Balancing Confidentiality with Transparency in a Higher Education Leadership Search
By Dennis Barden and Zachary A. Smith, Ph.D.
Every leadership search in higher education requires delicately balancing candidate confidentiality with the institution’s right to a certain degree of transparency. This task is never easy. By thoughtfully considering the key questions below, a search committee and institutional leaders can ensure that all parties are satisfied and the selection process is viewed as fair and legitimate.
What is the goal of any search for institutional leadership?
- A fair, open, inclusive search with a process that provides confidence to the institutional community.
- A robust pool of candidates from which to choose.
- A search process that is embraced by the institutional community and all of its constituencies.
- The hiring and enfranchisement of a leader with the ability and experience necessary to perform at a superior level and a style that comports with the culture of the institution and the values of its people.
Why do campuses value openness in leadership searches?
- It is in keeping with the traditions of shared governance. Shared governance is a foundation of higher education and ensures engagement and credibility with the broad range of campus constituents.
- It is often mandated. Especially at state institutions, there are “sunshine” laws that mandate certain degrees of openness during recruitments.

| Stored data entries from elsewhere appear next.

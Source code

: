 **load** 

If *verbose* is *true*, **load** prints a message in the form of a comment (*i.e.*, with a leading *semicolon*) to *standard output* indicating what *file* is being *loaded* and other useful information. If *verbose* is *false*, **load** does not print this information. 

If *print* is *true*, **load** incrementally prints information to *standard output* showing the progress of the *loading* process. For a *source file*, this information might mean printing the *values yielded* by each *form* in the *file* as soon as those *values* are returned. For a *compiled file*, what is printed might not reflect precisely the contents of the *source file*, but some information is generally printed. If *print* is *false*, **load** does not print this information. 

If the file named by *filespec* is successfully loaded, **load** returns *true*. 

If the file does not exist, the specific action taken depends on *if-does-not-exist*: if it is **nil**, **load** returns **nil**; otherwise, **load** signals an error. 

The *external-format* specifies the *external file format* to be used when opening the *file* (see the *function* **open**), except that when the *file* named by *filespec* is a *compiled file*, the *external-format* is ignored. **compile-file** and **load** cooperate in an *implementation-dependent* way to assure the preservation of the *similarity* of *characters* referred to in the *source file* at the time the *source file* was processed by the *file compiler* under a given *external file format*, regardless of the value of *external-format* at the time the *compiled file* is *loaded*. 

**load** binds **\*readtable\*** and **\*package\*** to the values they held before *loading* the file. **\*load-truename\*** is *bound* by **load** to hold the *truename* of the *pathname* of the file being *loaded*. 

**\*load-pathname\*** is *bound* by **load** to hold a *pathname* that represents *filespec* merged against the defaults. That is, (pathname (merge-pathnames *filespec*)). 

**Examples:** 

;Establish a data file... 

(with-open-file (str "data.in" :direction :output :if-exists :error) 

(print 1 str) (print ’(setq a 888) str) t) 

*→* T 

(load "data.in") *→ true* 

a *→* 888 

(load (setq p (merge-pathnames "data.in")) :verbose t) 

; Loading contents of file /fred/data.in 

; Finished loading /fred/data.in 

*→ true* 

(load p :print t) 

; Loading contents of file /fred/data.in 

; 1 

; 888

- Campus constituencies want a say in leadership selection. Students, faculty, staff, alumni, and community members desire input in and ownership of the process.
- It legitimizes the process. Searches that are conducted with transparency are viewed as fair and impartial, legitimizing the selection and providing the new leader with a foundation for success.

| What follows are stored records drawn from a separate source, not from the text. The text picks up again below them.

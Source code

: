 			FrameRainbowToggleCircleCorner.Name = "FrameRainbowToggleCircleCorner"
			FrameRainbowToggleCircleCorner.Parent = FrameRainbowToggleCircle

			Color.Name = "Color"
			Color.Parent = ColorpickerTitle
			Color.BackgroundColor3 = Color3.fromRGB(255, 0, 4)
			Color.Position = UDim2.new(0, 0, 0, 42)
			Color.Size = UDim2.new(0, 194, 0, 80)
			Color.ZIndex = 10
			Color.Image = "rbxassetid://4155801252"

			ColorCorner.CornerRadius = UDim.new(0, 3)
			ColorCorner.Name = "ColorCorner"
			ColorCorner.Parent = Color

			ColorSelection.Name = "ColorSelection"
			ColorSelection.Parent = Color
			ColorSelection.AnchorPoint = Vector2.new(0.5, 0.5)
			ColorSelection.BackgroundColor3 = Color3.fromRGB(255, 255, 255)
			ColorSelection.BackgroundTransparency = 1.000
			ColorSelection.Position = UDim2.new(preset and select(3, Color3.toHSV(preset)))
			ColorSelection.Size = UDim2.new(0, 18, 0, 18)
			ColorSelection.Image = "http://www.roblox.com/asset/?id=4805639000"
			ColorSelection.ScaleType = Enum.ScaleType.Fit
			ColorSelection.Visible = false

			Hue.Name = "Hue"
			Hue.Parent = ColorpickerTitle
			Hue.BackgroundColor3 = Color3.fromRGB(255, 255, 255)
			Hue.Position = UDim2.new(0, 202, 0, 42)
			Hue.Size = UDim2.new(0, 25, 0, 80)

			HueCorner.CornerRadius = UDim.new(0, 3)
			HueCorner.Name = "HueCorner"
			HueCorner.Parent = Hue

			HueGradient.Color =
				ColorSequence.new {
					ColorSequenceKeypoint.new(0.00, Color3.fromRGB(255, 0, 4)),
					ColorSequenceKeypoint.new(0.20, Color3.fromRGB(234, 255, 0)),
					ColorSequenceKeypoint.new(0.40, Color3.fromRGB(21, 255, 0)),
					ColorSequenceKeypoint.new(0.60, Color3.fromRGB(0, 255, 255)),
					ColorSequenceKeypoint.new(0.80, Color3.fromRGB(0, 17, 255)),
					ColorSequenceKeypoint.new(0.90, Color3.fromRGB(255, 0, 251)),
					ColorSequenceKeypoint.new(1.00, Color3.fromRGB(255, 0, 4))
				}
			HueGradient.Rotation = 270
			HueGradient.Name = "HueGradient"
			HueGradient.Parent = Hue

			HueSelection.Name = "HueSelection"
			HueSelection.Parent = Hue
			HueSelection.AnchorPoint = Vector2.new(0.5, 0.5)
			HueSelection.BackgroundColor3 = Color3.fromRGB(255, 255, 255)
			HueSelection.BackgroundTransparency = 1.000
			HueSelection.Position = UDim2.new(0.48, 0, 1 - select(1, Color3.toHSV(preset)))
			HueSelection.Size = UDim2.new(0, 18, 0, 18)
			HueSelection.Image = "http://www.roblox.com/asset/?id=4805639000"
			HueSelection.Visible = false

- Openness increases the likelihood that a broad range of candidates will be considered. Institutions are more likely to consider a large, diverse slate of candidates and rely less upon their network of contacts if the process is conducted will input from multiple parties.
Why do candidates seek confidentiality?
- Some will not seek a position without it. Many strong candidates will not face the risk of compromising themselves in their current positions if they know their involvement will be made public at any point of the search process. There is no longer any news that remains local; home institutions are aware immediately when their leaders appear in the media anywhere in the world.
- They wish to learn about the position without distraction. Both when deciding to apply and while an active candidate, leaders are learning as much about the institution and the position as they can and typically wish to do so outside the spotlight. They desire a buffer period to consider the “fit” of the job with their professional goals and family lives. Intelligent, thoughtful, reasoned candidates will not take a job without the opportunity to make such a thoughtful, dispassionate analysis, and most will not make the effort if they run the risk of compromise in their current position.
- Relationships can be jeopardized. Sitting presidents and other leaders in higher education have relationships with faculty, donors, and other individuals at their home institutions that can be damaged if it is a matter of public knowledge that they are considering other positions; right or wrong, their loyalty to their current institution can be questioned, so they wish to delay “going public” as long as possible.
- Their current jobs can be at stake. When it becomes public that presidential and other leadership candidates are considering another institution, it can create tension and even an untenable situation within their current institutions and with donors and other contacts. Unlike many faculty members, administrative leaders seldom enjoy the protections of tenure or other contractual arrangements that prevent their being released from their positions at will.
How can both parties be satisfied?
- A “hybrid” approach to search that balances confidentiality with openness is possible.
- Boards can be proactive in determining, with campus constituents, how the search process will be conducted and how to handle the issue of candidate confidentiality while ensuring the integrity and credibility of the search process and its final outcome.
- Students, faculty, staff, and community members can still have a voice. Constituents can be highly involved in establishing the expectations for the search through public forums, surveys, and other communications with the board, search committee, and search consultants. Arrangements can be made for a confidential interview process in which representatives of institutional constituencies can interact with and provide feedback on final candidate on behalf of their colleagues, in keeping with the traditions and protocols of shared governance.